-- Brief --
Lines before the one containing "No que diz respeito" are left out; that line and every line after it, through the end of the records, are to be reproduced exactly.

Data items
· · · · · · ·

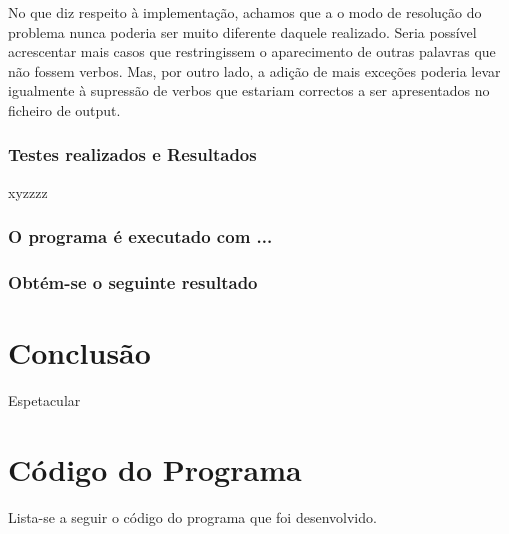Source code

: \documentclass{report}
\begin{document}
No que diz respeito à implementação, achamos que a o modo de resolução do problema nunca poderia ser muito diferente daquele realizado. Seria possível acrescentar mais casos que restringissem o aparecimento de outras palavras que não fossem verbos. Mas, por outro lado, a adição de mais exceções poderia levar igualmente à supressão de verbos que estariam correctos a ser apresentados no ficheiro de output.

\subsection{Testes realizados e Resultados}
xyzzzz

\subsection{O programa é executado com ...}


\subsection{Obtém-se o seguinte resultado}

\chapter{Conclusão} \label{concl}
Espetacular


\appendix 
\chapter{Código do Programa}

Lista-se a seguir o código  do programa  que foi desenvolvido.




\end{document}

· · · · · · ·

-- Solution for this task --
No que diz respeito à implementação, achamos que a o modo de resolução do problema nunca poderia ser muito diferente daquele realizado. Seria possível acrescentar mais casos que restringissem o aparecimento de outras palavras que não fossem verbos. Mas, por outro lado, a adição de mais exceções poderia levar igualmente à supressão de verbos que estariam correctos a ser apresentados no ficheiro de output.

\subsection{Testes realizados e Resultados}
xyzzzz

\subsection{O programa é executado com ...}


\subsection{Obtém-se o seguinte resultado}

\chapter{Conclusão} \label{concl}
Espetacular


\appendix 
\chapter{Código do Programa}

Lista-se a seguir o código  do programa  que foi desenvolvido.




\end{document}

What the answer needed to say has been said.